» WHAT TO PRODUCE
Among the entries below, please show each line that carries the word "assessed".

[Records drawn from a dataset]
----------
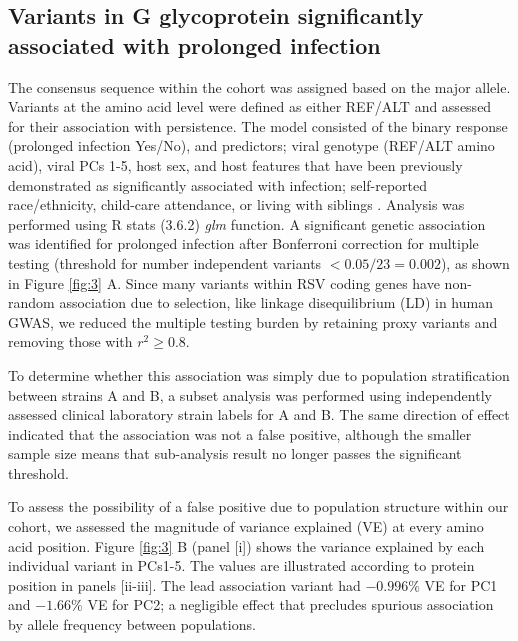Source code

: \documentclass{article} %
\begin{document}
\subsection{Variants in G glycoprotein significantly associated with prolonged infection}
The consensus sequence within the cohort was assigned based on the major allele.
Variants at the amino acid level were defined as either REF/ALT and assessed for their association with persistence.
The model consisted of 
the binary response (prolonged infection Yes/No),
and predictors; viral genotype (REF/ALT amino acid), viral PCs 1-5, host sex, and host features that have been previously demonstrated as significantly associated with infection;
self-reported race/ethnicity, child-care attendance, or living with siblings
\cite{hall1976respiratory}.
Analysis was performed using R stats (3.6.2) \textit{glm} function. 
A significant genetic association was identified for prolonged infection after Bonferroni correction for multiple testing (threshold for number independent variants $< 0.05/23 = 0.002$), 
as shown in 
Figure \ref{fig:3} A. 
Since many variants within RSV coding genes have non-random association due to selection, like linkage disequilibrium (LD) in human GWAS, 
we reduced the multiple testing burden by retaining proxy variants and removing those with
$r^2 \ge 0.8$.

To determine whether this association was simply due to population stratification between strains A and B, a subset analysis was performed using independently assessed clinical laboratory strain labels for A and B.
The same direction of effect indicated that the association was not a false positive, although the smaller sample size means that sub-analysis result no longer passes the significant threshold. 

To assess the possibility of a false positive due to population structure within our cohort,
we assessed the magnitude of variance explained (VE) at every amino acid position.
Figure \ref{fig:3} B (panel [i]) shows the variance explained by each individual variant in PCs1-5.
The values are illustrated according to protein position in panels [ii-iii].
The lead association variant had 
$-0.996\%$ VE for PC1 and $-1.66\%$ VE for PC2; 
a negligible effect that precludes spurious association by allele frequency between populations.
\end{document}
----------
» SOLUTION FOR THIS EXERCISE
Variants at the amino acid level were defined as either REF/ALT and assessed for their association with persistence.
To determine whether this association was simply due to population stratification between strains A and B, a subset analysis was performed using independently assessed clinical laboratory strain labels for A and B.
we assessed the magnitude of variance explained (VE) at every amino acid position.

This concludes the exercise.